Les boiseries de l’hôtel particulier Jeanne de Flandreysy, dans le coeur historique de la ville de Valence (Drôme) sont un bel écrin pour la découverte des dernières acquisitions du Fonds Art Sans Exclusion 2018 et 2020 encore jamais montrées au grand public.
Trois salles en enfilade permettent une déambulation suivant les quatre axes de développement de la collection, l’Epopée, la Fenêtre ouverte, la Mécanique de l’art, Mythes et histoire, Ut pictura poesis. Un vernissage chaleureux pour un événement né d’un partenariat avec la Ville de Valence, l’Association EgArt et la MGEN Drôme. Découverte.
L’épopée
L’artiste s’inspire de l’actualité. Il se transforme en témoin de son temps et en conteur.

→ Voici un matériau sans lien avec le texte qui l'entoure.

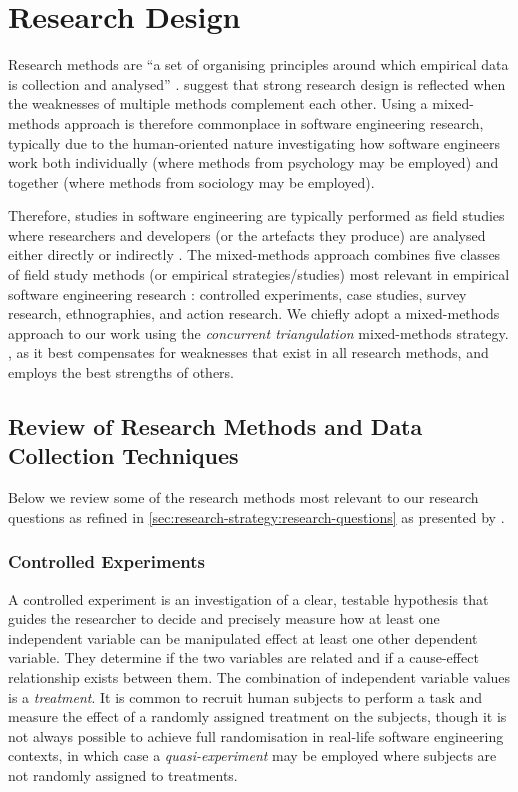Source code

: \section{Research Design}
\label{sec:research-strategy:research-design}

Research methods are ``a set of organising principles around which empirical data is collection and analysed'' \citep{Easterbrook:2007ws}. \citet{Creswell:2017vn} suggest that strong research design is reflected when the weaknesses of multiple methods complement each other. Using a mixed-methods approach is therefore commonplace in software engineering research, typically due to the human-oriented nature investigating how software engineers work both individually (where methods from psychology may be employed) and together (where methods from sociology may be employed). 

Therefore, studies in software engineering are typically performed as field studies where researchers and developers (or the artefacts they produce) are analysed either directly or indirectly \citep{Singer:2007tu}. The mixed-methods approach combines five classes of field study methods (or empirical strategies/studies) most relevant in empirical software engineering research \citep{Easterbrook:2007ws, Wohlin:2012bu, Juristo:2013vj}: controlled experiments, case studies, survey research, ethnographies, and action research. We chiefly adopt a mixed-methods approach to our work using the \textit{concurrent triangulation} mixed-methods strategy. , as it best compensates for weaknesses that exist in all research methods, and employs the best strengths of others.



\subsection{Review of Research Methods and Data Collection Techniques}

Below we review some of the research methods most relevant to our research questions as refined in \cref{sec:research-strategy:research-questions} as presented by \citet{Easterbrook:2007ws}.

\subsubsection{Controlled Experiments}

A controlled experiment is an investigation of a clear, testable hypothesis that guides the researcher to decide and precisely measure how at least one independent variable can be manipulated effect at least one other dependent variable. They determine if the two variables are related and if a cause-effect relationship exists between them. The combination of independent variable values is a \textit{treatment}. It is common to recruit human subjects to perform a task and measure the effect of a randomly assigned treatment on the subjects, though it is not always possible to achieve full randomisation in real-life software engineering contexts, in which case a \textit{quasi-experiment} may be employed where subjects are not randomly assigned to treatments.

Joseph Vignes dit Pépé Vignes dessine un monde joyeux. Ses motifs de prédilection sont les fleurs, les poissons, les moyens de transport, les ballons et les…gazinières. Un univers qui chante la nature et aussi le Progrès, la mécanique et la vitesse. Christophe Baudouin réalise un inventaire systématique des réalités terrestre qui sont pour lui les plus mystérieuses : les phénomènes éruptifs ou volcaniques et le corps féminin. Marc-François Bresson transforme chaque événement du quotidien en une aventure héroïque. Boire un verre au comptoir avec des amis devient La Cène, la place centrale de Dijon devient un lieu légendaire de l’histoire de l’identité bourguignonne.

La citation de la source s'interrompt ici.